For me, that was my faith. I realized that as long as I was choosing my “quest for beauty,” as I like to call it, I wasn’t walking in the intimacy with God that I craved. Now, don’t misunderstand me. I was able to find an intimacy with God even in the midst of the struggle, which lasted for years. What kept me away from God was NOT the disordered eating itself; what was keeping me away from God was my unwillingness to surrender and begin on the long journey to freedom. For me, personally, before I surrendered it felt like this huge elephant in the room in my walk with God, like I could never get as close as I wanted to be because I was holding onto this “quest for beauty” as the thing I wanted more than Him. It took a long time before I was ready to surrender, but when I did, it began to propel me into a closer walk with God. That walk became so beautiful, and so much more beautiful each year that passed, that it slowly became the thing I wanted more than ANYTHING. Disordered eating wasn’t half as attractive as my walk with God.
Then I had to let the eating struggles pull me closer to the Lord. Instead of feeling guilty because it wasn’t an instant fix, or because I was still struggling, I had to let that struggle bring me closer to Him. It made me realize how much I need Him for every step, how I need Him because I can’t do it on my own. I can’t fight it on my own. So I had to press into Him. With every struggle, every trip-up, every breakdown, I used that as momentum to propel me closer to my Savior, to the One who could bring me to the ultimate freedom.

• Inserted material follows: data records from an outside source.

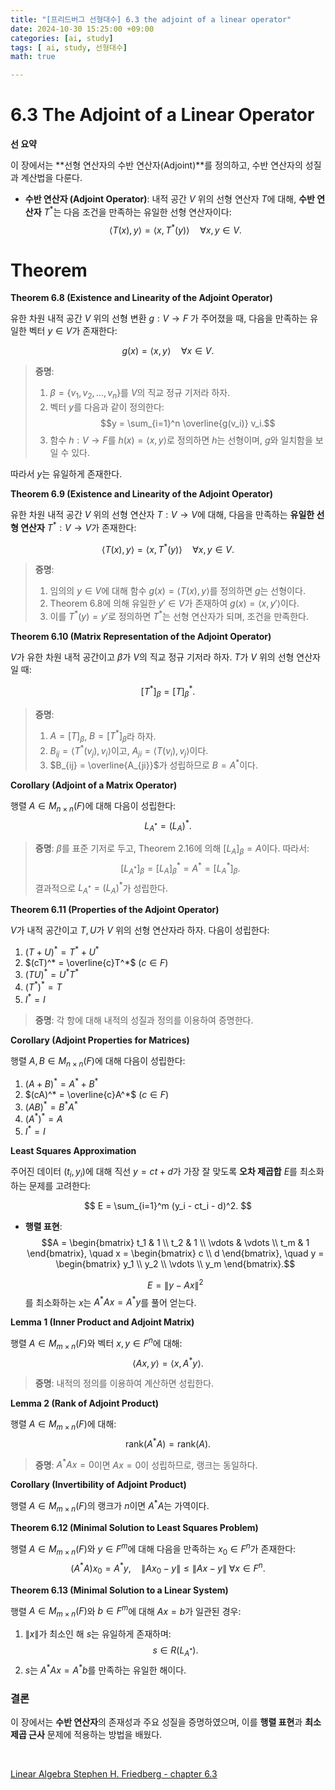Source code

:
 ```yaml
---
title: "[프리드버그 선형대수] 6.3 the adjoint of a linear operator"
date: 2024-10-30 15:25:00 +09:00  
categories: [ai, study]  
tags: [ ai, study, 선형대수]  
math: true  

---
```


# **6.3 The Adjoint of a Linear Operator**

**선 요약**

이 장에서는 **선형 연산자의 수반 연산자(Adjoint)**를 정의하고, 수반 연산자의 성질과 계산법을 다룬다.

- **수반 연산자 (Adjoint Operator)**:
  내적 공간 $V$ 위의 선형 연산자 $T$에 대해, **수반 연산자** $T^*$는 다음 조건을 만족하는 유일한 선형 연산자이다:
  $$
  \langle T(x), y \rangle = \langle x, T^*(y) \rangle \quad \forall x, y \in V.
  $$

# Theorem

**Theorem 6.8 (Existence and Linearity of the Adjoint Operator)**

유한 차원 내적 공간 $V$ 위의 선형 변환 $g: V \to F$ 가 주어졌을 때, 다음을 만족하는 유일한 벡터 $y \in V$가 존재한다:

$$
g(x) = \langle x, y \rangle \quad \forall x \in V.
$$

> **증명**:
> 1. $\beta = \{v_1, v_2, \dots, v_n\}$를 $V$의 직교 정규 기저라 하자.
> 2. 벡터 $y$를 다음과 같이 정의한다:
> $$y = \sum_{i=1}^n \overline{g(v_i)} v_i.$$  
> 3. 함수 $h: V \to F$를 $h(x) = \langle x, y \rangle$로 정의하면 $h$는 선형이며, $g$와 일치함을 보일 수 있다.

따라서 $y$는 유일하게 존재한다.


**Theorem 6.9 (Existence and Linearity of the Adjoint Operator)**

유한 차원 내적 공간 $V$ 위의 선형 연산자 $T: V \to V$에 대해, 다음을 만족하는 **유일한 선형 연산자** $T^*: V \to V$가 존재한다:

$$
\langle T(x), y \rangle = \langle x, T^*(y) \rangle \quad \forall x, y \in V.
$$

> **증명**:
> 1. 임의의 $y \in V$에 대해 함수 $g(x) = \langle T(x), y \rangle$를 정의하면 $g$는 선형이다.
> 2. Theorem 6.8에 의해 유일한 $y' \in V$가 존재하여 $g(x) = \langle x, y' \rangle$이다.
> 3. 이를 $T^*(y) = y'$로 정의하면 $T^*$는 선형 연산자가 되며, 조건을 만족한다.

**Theorem 6.10 (Matrix Representation of the Adjoint Operator)**

$V$가 유한 차원 내적 공간이고 $\beta$가 $V$의 직교 정규 기저라 하자. $T$가 $V$ 위의 선형 연산자일 때:

$$
[T^*]_{\beta} = [T]_{\beta}^*.
$$

> **증명**:
> 1. $A = [T]_{\beta}$, $B = [T^*]_{\beta}$라 하자.
> 2. $B_{ij} = \langle T^*(v_j), v_i \rangle$이고, $A_{ji} = \langle T(v_i), v_j \rangle$이다.
> 3. $B_{ij} = \overline{A_{ji}}$가 성립하므로 $B = A^*$이다.

**Corollary (Adjoint of a Matrix Operator)**

행렬 $A \in M_{n \times n}(F)$에 대해 다음이 성립한다:
$$
L_{A^*} = (L_A)^*.
$$

> **증명**:
> $\beta$를 표준 기저로 두고, Theorem 2.16에 의해 $[L_A]_{\beta} = A$이다. 따라서:
> $$[L_{A^*}]_{\beta} = [L_A]_{\beta}^* = A^* = [L_A^*]_{\beta}.$$ 
> 결과적으로 $L_{A^*} = (L_A)^*$가 성립한다.

**Theorem 6.11 (Properties of the Adjoint Operator)**

$V$가 내적 공간이고 $T, U$가 $V$ 위의 선형 연산자라 하자. 다음이 성립한다:

1. $(T + U)^* = T^* + U^*$
2. $(cT)^* = \overline{c}T^*$ ($c \in F$)
3. $(TU)^* = U^*T^*$
4. $(T^*)^* = T$
5. $I^* = I$

> **증명**: 각 항에 대해 내적의 성질과 정의를 이용하여 증명한다.

**Corollary (Adjoint Properties for Matrices)**

행렬 $A, B \in M_{n \times n}(F)$에 대해 다음이 성립한다:
1. $(A + B)^* = A^* + B^*$
2. $(cA)^* = \overline{c}A^*$  ($c \in F$)
3. $(AB)^* = B^*A^*$
4. $(A^*)^* = A$
5. $I^* = I$

**Least Squares Approximation**

주어진 데이터 $(t_i, y_i)$에 대해 직선 $y = ct + d$가 가장 잘 맞도록 **오차 제곱합** $E$를 최소화하는 문제를 고려한다:

$$
E = \sum_{i=1}^m (y_i - ct_i - d)^2.
$$

- **행렬 표현**:
  $$A = \begin{bmatrix} t_1 & 1 \\ t_2 & 1 \\ \vdots & \vdots \\ t_m & 1 \end{bmatrix}, \quad x = \begin{bmatrix} c \\ d \end{bmatrix}, \quad y = \begin{bmatrix} y_1 \\ y_2 \\ \vdots \\ y_m \end{bmatrix}.$$
  
  $$E = \|y - Ax\|^2$$를 최소화하는 $x$는 $A^*Ax = A^*y$를 풀어 얻는다.

**Lemma 1 (Inner Product and Adjoint Matrix)**

행렬 $A \in M_{m \times n}(F)$와 벡터 $x, y \in F^n$에 대해:
$$
\langle Ax, y \rangle = \langle x, A^*y \rangle.
$$
> **증명**: 
> 내적의 정의를 이용하여 계산하면 성립한다.

**Lemma 2 (Rank of Adjoint Product)**

행렬 $A \in M_{m \times n}(F)$에 대해:
$$
\text{rank}(A^*A) = \text{rank}(A).
$$
> **증명**: 
> $A^*Ax = 0$이면 $Ax = 0$이 성립하므로, 랭크는 동일하다.

**Corollary (Invertibility of Adjoint Product)**

행렬 $A \in M_{m \times n}(F)$의 랭크가 $n$이면 $A^*A$는 가역이다.


**Theorem 6.12 (Minimal Solution to Least Squares Problem)**

행렬 $A \in M_{m \times n}(F)$와 $y \in F^m$에 대해 다음을 만족하는 $x_0 \in F^n$가 존재한다:
$$
(A^*A)x_0 = A^*y, \quad \|Ax_0 - y\| \leq \|Ax - y\| \; \forall x \in F^n.
$$

**Theorem 6.13 (Minimal Solution to a Linear System)**

행렬 $A \in M_{m \times n}(F)$와 $b \in F^m$에 대해 $Ax = b$가 일관된 경우:

1. $\|x\|$가 최소인 해 $s$는 유일하게 존재하며:
   $$s \in R(L_{A^*}).$$
2. $s$는 $A^*Ax = A^*b$를 만족하는 유일한 해이다.

### **결론**

이 장에서는 **수반 연산자**의 존재성과 주요 성질을 증명하였으며, 이를 **행렬 표현**과 **최소 제곱 근사** 문제에 적용하는 방법을 배웠다.

<br/>

[Linear Algebra Stephen H. Friedberg - chapter 6.3](https://g.co/kgs/PAu2zpL)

And then, I had to want the freedom. It was hard work. I don’t really know how to describe it, but it was a battle in my mind all the time. It was like fighting for my life all the time. It was like falling apart and getting worse before getting better. But I had to do anything it took to get better. Work hard. Fight for it. There was no other way. I had to really want to get better, and do everything it took to get better, all the while keeping my end goal in mind: A free, unhindered, close, fulfilling relationship with Jesus. I wanted that more than anything, and even though it took years to find the depth of that, it was those years of searching for it that brought me to it. I wouldn’t have found it if it only took a few days or weeks. I found that deep, sweet relationship due to the length and depth of the struggle, and because I fought to stand in the freedom Jesus purchased for me, and because I allowed every moment of difficulty to draw my heart closer to Him.
So these are the thoughts that flood into my mind when I’m asked how to overcome disordered eating. I don’t have a ten-step process. I have this:
Want something else more, and then fight to beat the eating disorder and find what you want more. Allow every struggle to bring you deeper, because you’ll find such a depth to life through the struggle, in a way you never would have found without walking through something so difficult. That’s not to say you can only find this depth to life by walking through disordered eating; what I am saying is: if we let it, walking through pain will bring us to a beauty and wholeness deeper than anything you could ever imagine.
Be encouraged. Fight for it. If you haven’t already, then take the extremely important step of sharing your struggle with a trusted adult and/or counselor. Begin to find what you want more than the disordered eating. It won’t be easy, but you can find freedom! And let me tell you, that freedom is totally worth the battle.